The entries below contain a stretch that opens with the line containing "- State: beta" and closes with the line containing "- Code repository: https://github.com/OpenSAGE/OpenSAGE.git"; set down that stretch exactly, both ends included, and nothing else.

Start of Block

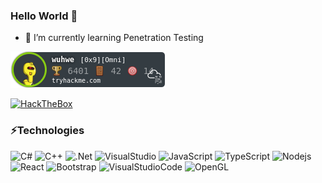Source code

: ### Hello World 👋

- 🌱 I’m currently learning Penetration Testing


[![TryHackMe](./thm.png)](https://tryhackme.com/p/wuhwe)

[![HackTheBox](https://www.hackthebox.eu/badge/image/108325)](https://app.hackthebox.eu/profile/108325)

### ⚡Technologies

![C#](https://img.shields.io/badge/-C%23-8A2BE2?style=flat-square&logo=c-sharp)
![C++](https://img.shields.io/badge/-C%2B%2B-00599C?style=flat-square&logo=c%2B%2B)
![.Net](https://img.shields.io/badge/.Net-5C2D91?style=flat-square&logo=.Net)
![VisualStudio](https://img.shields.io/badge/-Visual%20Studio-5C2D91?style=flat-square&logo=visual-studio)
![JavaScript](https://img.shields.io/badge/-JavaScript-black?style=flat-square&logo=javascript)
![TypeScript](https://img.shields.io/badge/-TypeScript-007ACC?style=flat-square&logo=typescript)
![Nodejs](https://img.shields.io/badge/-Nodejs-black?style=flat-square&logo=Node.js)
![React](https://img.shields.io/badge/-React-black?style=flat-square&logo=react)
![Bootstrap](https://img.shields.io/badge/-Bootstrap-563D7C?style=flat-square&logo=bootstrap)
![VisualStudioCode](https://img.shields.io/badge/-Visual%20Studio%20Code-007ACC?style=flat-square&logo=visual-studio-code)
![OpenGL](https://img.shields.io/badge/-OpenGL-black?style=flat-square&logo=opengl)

End of Block
Start of Block

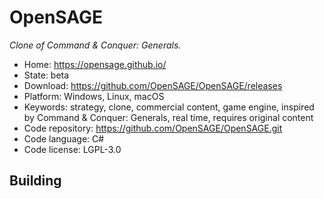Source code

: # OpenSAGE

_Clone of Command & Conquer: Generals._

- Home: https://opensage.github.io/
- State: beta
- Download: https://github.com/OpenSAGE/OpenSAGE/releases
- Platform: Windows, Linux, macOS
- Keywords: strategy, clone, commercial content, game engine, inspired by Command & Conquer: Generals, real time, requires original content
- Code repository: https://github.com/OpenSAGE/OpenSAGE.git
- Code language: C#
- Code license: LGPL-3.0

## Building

End of Block
Start of Block

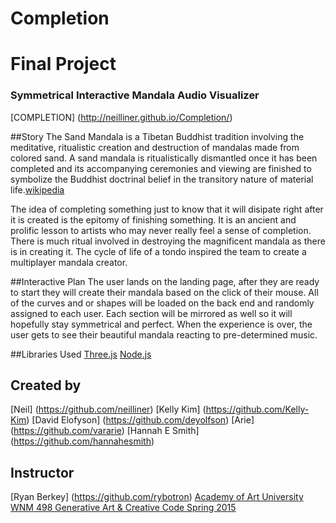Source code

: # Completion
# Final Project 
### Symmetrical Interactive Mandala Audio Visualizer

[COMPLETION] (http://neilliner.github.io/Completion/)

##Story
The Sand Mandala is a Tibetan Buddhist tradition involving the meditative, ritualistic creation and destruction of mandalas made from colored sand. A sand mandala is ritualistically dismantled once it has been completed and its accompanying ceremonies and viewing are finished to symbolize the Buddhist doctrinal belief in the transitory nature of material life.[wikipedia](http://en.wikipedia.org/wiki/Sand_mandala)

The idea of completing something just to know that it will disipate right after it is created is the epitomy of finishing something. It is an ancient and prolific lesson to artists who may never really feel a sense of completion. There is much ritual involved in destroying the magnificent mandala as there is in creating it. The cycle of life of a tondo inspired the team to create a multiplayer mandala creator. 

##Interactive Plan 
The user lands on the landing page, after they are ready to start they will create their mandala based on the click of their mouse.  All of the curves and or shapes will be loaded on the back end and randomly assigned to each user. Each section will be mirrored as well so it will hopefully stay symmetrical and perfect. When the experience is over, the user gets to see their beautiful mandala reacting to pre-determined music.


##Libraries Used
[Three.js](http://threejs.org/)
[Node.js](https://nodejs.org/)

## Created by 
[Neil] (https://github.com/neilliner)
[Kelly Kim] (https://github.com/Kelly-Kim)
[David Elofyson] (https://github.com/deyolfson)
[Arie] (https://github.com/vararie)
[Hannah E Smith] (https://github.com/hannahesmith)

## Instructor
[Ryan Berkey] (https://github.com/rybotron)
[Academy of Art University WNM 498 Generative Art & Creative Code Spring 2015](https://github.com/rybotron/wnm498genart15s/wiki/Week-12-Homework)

End of Block

[Exercise solution]:
- State: beta
- Download: https://github.com/OpenSAGE/OpenSAGE/releases
- Platform: Windows, Linux, macOS
- Keywords: strategy, clone, commercial content, game engine, inspired by Command & Conquer: Generals, real time, requires original content
- Code repository: https://github.com/OpenSAGE/OpenSAGE.git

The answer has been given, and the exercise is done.